_Work instruction_
The full listing, excluding its pictures, should be printed exactly as it stands.
##########
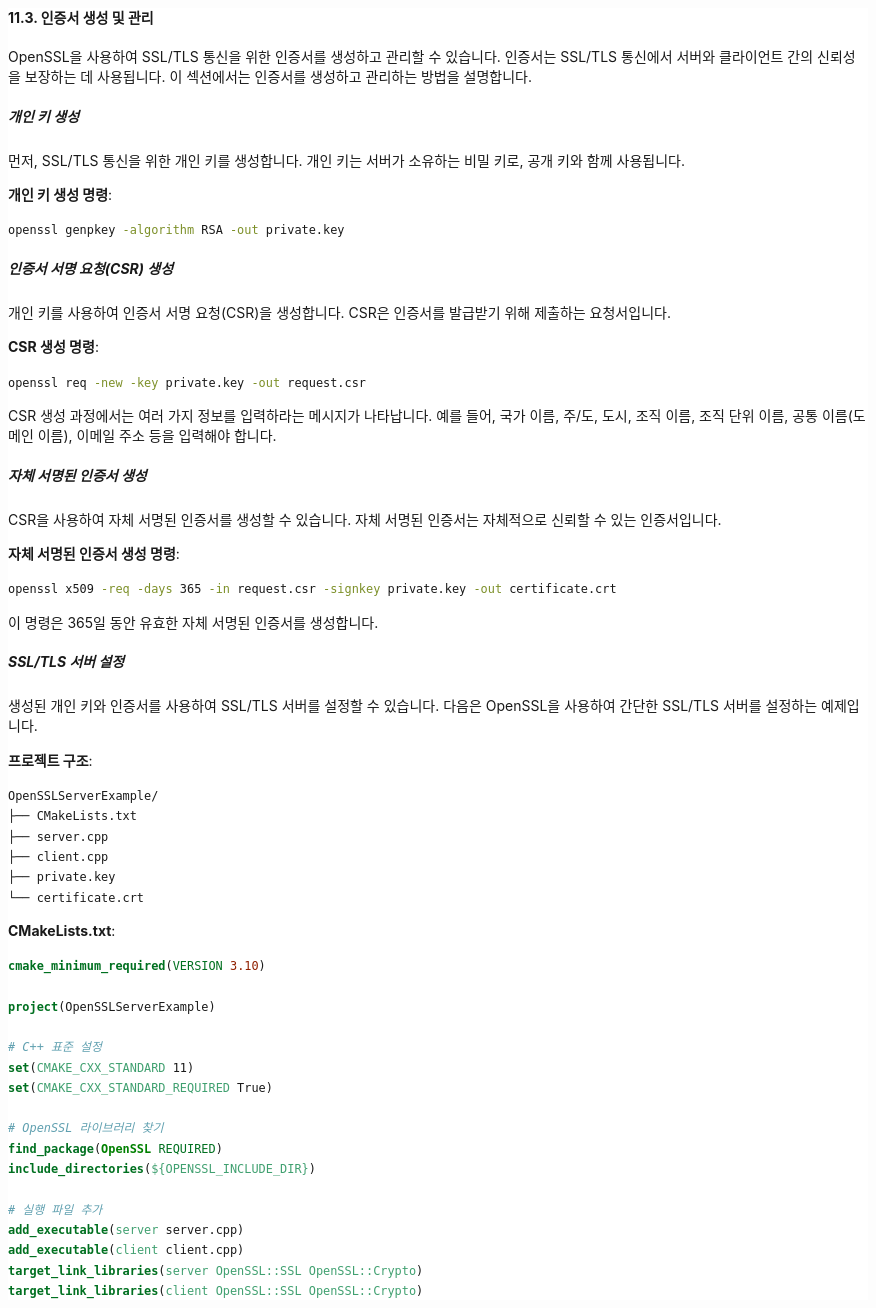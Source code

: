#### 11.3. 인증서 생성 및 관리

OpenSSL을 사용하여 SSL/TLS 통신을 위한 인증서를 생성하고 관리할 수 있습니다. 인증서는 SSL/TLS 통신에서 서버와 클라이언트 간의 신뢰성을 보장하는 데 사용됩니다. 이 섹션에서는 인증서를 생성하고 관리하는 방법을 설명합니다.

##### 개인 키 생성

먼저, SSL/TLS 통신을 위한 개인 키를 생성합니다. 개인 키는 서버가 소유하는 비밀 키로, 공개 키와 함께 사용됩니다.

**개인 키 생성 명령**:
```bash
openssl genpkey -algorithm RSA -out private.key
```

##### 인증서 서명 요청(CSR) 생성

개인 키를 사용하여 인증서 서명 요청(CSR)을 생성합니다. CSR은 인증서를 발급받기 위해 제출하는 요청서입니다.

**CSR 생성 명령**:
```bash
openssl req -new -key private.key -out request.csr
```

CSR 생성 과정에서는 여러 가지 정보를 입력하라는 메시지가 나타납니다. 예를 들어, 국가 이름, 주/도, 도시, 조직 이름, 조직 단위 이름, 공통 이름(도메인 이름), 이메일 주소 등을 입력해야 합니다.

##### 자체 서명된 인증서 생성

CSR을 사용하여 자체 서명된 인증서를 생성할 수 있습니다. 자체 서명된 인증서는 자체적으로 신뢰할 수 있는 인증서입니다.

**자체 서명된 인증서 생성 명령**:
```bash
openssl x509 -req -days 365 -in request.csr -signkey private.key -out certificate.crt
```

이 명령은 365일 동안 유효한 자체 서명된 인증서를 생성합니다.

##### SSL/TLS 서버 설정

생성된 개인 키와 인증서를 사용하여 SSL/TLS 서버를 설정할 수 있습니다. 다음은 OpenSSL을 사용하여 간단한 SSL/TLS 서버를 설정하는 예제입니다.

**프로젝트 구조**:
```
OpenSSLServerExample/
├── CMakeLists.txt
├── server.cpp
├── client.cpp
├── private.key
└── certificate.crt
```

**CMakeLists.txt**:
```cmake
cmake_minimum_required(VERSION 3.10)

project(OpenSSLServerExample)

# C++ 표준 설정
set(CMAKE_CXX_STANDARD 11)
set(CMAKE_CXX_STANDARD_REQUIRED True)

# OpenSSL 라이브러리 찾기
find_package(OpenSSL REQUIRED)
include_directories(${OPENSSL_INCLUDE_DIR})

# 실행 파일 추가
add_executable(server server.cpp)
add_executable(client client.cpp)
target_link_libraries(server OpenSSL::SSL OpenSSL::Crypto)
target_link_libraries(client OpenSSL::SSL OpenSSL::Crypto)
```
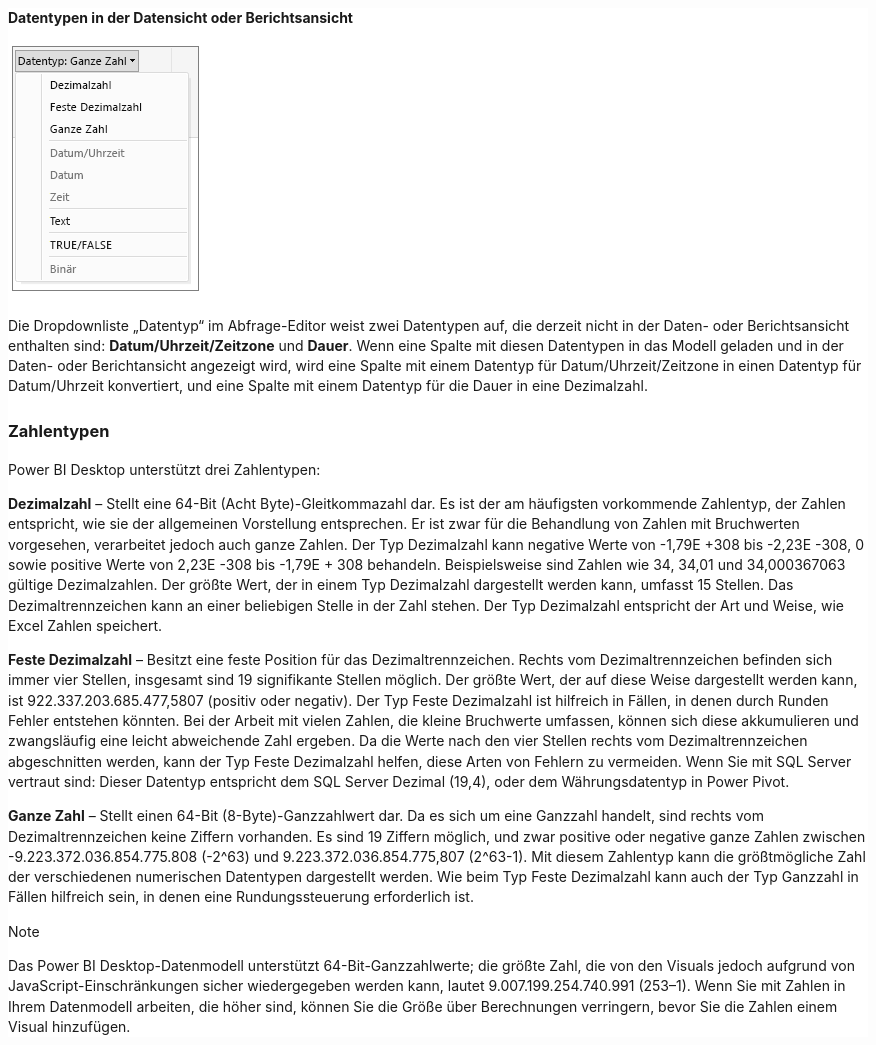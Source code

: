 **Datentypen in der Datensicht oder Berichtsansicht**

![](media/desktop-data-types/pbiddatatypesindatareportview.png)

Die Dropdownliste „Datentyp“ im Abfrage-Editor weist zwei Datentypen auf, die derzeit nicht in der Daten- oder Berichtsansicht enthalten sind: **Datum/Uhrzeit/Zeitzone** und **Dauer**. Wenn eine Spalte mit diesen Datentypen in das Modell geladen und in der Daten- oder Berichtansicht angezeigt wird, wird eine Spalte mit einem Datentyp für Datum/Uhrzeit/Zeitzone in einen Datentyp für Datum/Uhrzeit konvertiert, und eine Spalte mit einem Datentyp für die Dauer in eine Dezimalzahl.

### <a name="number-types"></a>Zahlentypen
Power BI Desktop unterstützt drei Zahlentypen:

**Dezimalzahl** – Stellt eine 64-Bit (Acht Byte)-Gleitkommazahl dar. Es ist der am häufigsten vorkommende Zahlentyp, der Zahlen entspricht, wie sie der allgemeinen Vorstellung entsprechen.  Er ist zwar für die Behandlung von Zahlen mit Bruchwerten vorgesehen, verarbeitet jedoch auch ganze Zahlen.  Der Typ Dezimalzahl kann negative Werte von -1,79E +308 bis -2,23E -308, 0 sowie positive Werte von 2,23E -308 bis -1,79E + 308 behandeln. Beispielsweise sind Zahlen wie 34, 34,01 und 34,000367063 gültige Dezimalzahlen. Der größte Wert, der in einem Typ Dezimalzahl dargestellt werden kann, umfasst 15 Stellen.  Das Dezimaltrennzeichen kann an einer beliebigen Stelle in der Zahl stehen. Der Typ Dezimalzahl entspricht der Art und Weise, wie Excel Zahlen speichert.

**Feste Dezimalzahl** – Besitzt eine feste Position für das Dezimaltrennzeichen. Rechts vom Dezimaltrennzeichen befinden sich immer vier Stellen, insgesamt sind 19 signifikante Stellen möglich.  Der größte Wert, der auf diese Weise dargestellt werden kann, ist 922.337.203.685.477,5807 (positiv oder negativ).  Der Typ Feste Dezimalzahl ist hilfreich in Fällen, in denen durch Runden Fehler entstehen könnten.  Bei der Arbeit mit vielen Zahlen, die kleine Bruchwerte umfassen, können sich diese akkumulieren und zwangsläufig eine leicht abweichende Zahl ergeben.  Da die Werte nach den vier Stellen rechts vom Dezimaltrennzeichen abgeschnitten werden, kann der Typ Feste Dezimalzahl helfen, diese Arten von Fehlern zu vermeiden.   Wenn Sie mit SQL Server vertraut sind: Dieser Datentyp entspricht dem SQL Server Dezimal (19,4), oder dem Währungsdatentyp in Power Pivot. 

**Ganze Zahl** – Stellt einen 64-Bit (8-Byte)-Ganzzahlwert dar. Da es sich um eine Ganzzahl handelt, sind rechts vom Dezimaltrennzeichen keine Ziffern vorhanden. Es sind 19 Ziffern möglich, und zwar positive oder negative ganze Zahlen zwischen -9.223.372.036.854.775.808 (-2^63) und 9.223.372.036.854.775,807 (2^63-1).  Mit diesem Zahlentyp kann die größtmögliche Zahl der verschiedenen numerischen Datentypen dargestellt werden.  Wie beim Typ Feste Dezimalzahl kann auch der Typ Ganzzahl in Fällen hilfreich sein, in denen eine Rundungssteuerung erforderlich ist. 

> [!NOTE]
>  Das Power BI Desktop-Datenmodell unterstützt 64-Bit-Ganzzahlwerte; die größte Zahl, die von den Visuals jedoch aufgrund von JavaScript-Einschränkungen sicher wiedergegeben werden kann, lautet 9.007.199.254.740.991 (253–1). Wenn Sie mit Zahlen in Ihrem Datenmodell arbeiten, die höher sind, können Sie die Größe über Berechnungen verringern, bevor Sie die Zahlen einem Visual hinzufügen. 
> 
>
##########
_Task response_
Source code

:#### 11.3. 인증서 생성 및 관리

OpenSSL을 사용하여 SSL/TLS 통신을 위한 인증서를 생성하고 관리할 수 있습니다. 인증서는 SSL/TLS 통신에서 서버와 클라이언트 간의 신뢰성을 보장하는 데 사용됩니다. 이 섹션에서는 인증서를 생성하고 관리하는 방법을 설명합니다.

##### 개인 키 생성

먼저, SSL/TLS 통신을 위한 개인 키를 생성합니다. 개인 키는 서버가 소유하는 비밀 키로, 공개 키와 함께 사용됩니다.

**개인 키 생성 명령**:
```bash
openssl genpkey -algorithm RSA -out private.key
```

##### 인증서 서명 요청(CSR) 생성

개인 키를 사용하여 인증서 서명 요청(CSR)을 생성합니다. CSR은 인증서를 발급받기 위해 제출하는 요청서입니다.

**CSR 생성 명령**:
```bash
openssl req -new -key private.key -out request.csr
```

CSR 생성 과정에서는 여러 가지 정보를 입력하라는 메시지가 나타납니다. 예를 들어, 국가 이름, 주/도, 도시, 조직 이름, 조직 단위 이름, 공통 이름(도메인 이름), 이메일 주소 등을 입력해야 합니다.

##### 자체 서명된 인증서 생성

CSR을 사용하여 자체 서명된 인증서를 생성할 수 있습니다. 자체 서명된 인증서는 자체적으로 신뢰할 수 있는 인증서입니다.

**자체 서명된 인증서 생성 명령**:
```bash
openssl x509 -req -days 365 -in request.csr -signkey private.key -out certificate.crt
```

이 명령은 365일 동안 유효한 자체 서명된 인증서를 생성합니다.

##### SSL/TLS 서버 설정

생성된 개인 키와 인증서를 사용하여 SSL/TLS 서버를 설정할 수 있습니다. 다음은 OpenSSL을 사용하여 간단한 SSL/TLS 서버를 설정하는 예제입니다.

**프로젝트 구조**:
```
OpenSSLServerExample/
├── CMakeLists.txt
├── server.cpp
├── client.cpp
├── private.key
└── certificate.crt
```

**CMakeLists.txt**:
```cmake
cmake_minimum_required(VERSION 3.10)

project(OpenSSLServerExample)

# C++ 표준 설정
set(CMAKE_CXX_STANDARD 11)
set(CMAKE_CXX_STANDARD_REQUIRED True)

# OpenSSL 라이브러리 찾기
find_package(OpenSSL REQUIRED)
include_directories(${OPENSSL_INCLUDE_DIR})

# 실행 파일 추가
add_executable(server server.cpp)
add_executable(client client.cpp)
target_link_libraries(server OpenSSL::SSL OpenSSL::Crypto)
target_link_libraries(client OpenSSL::SSL OpenSSL::Crypto)
```
Source code

: **Datentypen in der Datensicht oder Berichtsansicht**

![](media/desktop-data-types/pbiddatatypesindatareportview.png)

Die Dropdownliste „Datentyp“ im Abfrage-Editor weist zwei Datentypen auf, die derzeit nicht in der Daten- oder Berichtsansicht enthalten sind: **Datum/Uhrzeit/Zeitzone** und **Dauer**. Wenn eine Spalte mit diesen Datentypen in das Modell geladen und in der Daten- oder Berichtansicht angezeigt wird, wird eine Spalte mit einem Datentyp für Datum/Uhrzeit/Zeitzone in einen Datentyp für Datum/Uhrzeit konvertiert, und eine Spalte mit einem Datentyp für die Dauer in eine Dezimalzahl.

### <a name="number-types"></a>Zahlentypen
Power BI Desktop unterstützt drei Zahlentypen:

**Dezimalzahl** – Stellt eine 64-Bit (Acht Byte)-Gleitkommazahl dar. Es ist der am häufigsten vorkommende Zahlentyp, der Zahlen entspricht, wie sie der allgemeinen Vorstellung entsprechen.  Er ist zwar für die Behandlung von Zahlen mit Bruchwerten vorgesehen, verarbeitet jedoch auch ganze Zahlen.  Der Typ Dezimalzahl kann negative Werte von -1,79E +308 bis -2,23E -308, 0 sowie positive Werte von 2,23E -308 bis -1,79E + 308 behandeln. Beispielsweise sind Zahlen wie 34, 34,01 und 34,000367063 gültige Dezimalzahlen. Der größte Wert, der in einem Typ Dezimalzahl dargestellt werden kann, umfasst 15 Stellen.  Das Dezimaltrennzeichen kann an einer beliebigen Stelle in der Zahl stehen. Der Typ Dezimalzahl entspricht der Art und Weise, wie Excel Zahlen speichert.

**Feste Dezimalzahl** – Besitzt eine feste Position für das Dezimaltrennzeichen. Rechts vom Dezimaltrennzeichen befinden sich immer vier Stellen, insgesamt sind 19 signifikante Stellen möglich.  Der größte Wert, der auf diese Weise dargestellt werden kann, ist 922.337.203.685.477,5807 (positiv oder negativ).  Der Typ Feste Dezimalzahl ist hilfreich in Fällen, in denen durch Runden Fehler entstehen könnten.  Bei der Arbeit mit vielen Zahlen, die kleine Bruchwerte umfassen, können sich diese akkumulieren und zwangsläufig eine leicht abweichende Zahl ergeben.  Da die Werte nach den vier Stellen rechts vom Dezimaltrennzeichen abgeschnitten werden, kann der Typ Feste Dezimalzahl helfen, diese Arten von Fehlern zu vermeiden.   Wenn Sie mit SQL Server vertraut sind: Dieser Datentyp entspricht dem SQL Server Dezimal (19,4), oder dem Währungsdatentyp in Power Pivot. 

**Ganze Zahl** – Stellt einen 64-Bit (8-Byte)-Ganzzahlwert dar. Da es sich um eine Ganzzahl handelt, sind rechts vom Dezimaltrennzeichen keine Ziffern vorhanden. Es sind 19 Ziffern möglich, und zwar positive oder negative ganze Zahlen zwischen -9.223.372.036.854.775.808 (-2^63) und 9.223.372.036.854.775,807 (2^63-1).  Mit diesem Zahlentyp kann die größtmögliche Zahl der verschiedenen numerischen Datentypen dargestellt werden.  Wie beim Typ Feste Dezimalzahl kann auch der Typ Ganzzahl in Fällen hilfreich sein, in denen eine Rundungssteuerung erforderlich ist. 

> [!NOTE]
>  Das Power BI Desktop-Datenmodell unterstützt 64-Bit-Ganzzahlwerte; die größte Zahl, die von den Visuals jedoch aufgrund von JavaScript-Einschränkungen sicher wiedergegeben werden kann, lautet 9.007.199.254.740.991 (253–1). Wenn Sie mit Zahlen in Ihrem Datenmodell arbeiten, die höher sind, können Sie die Größe über Berechnungen verringern, bevor Sie die Zahlen einem Visual hinzufügen. 
> 
>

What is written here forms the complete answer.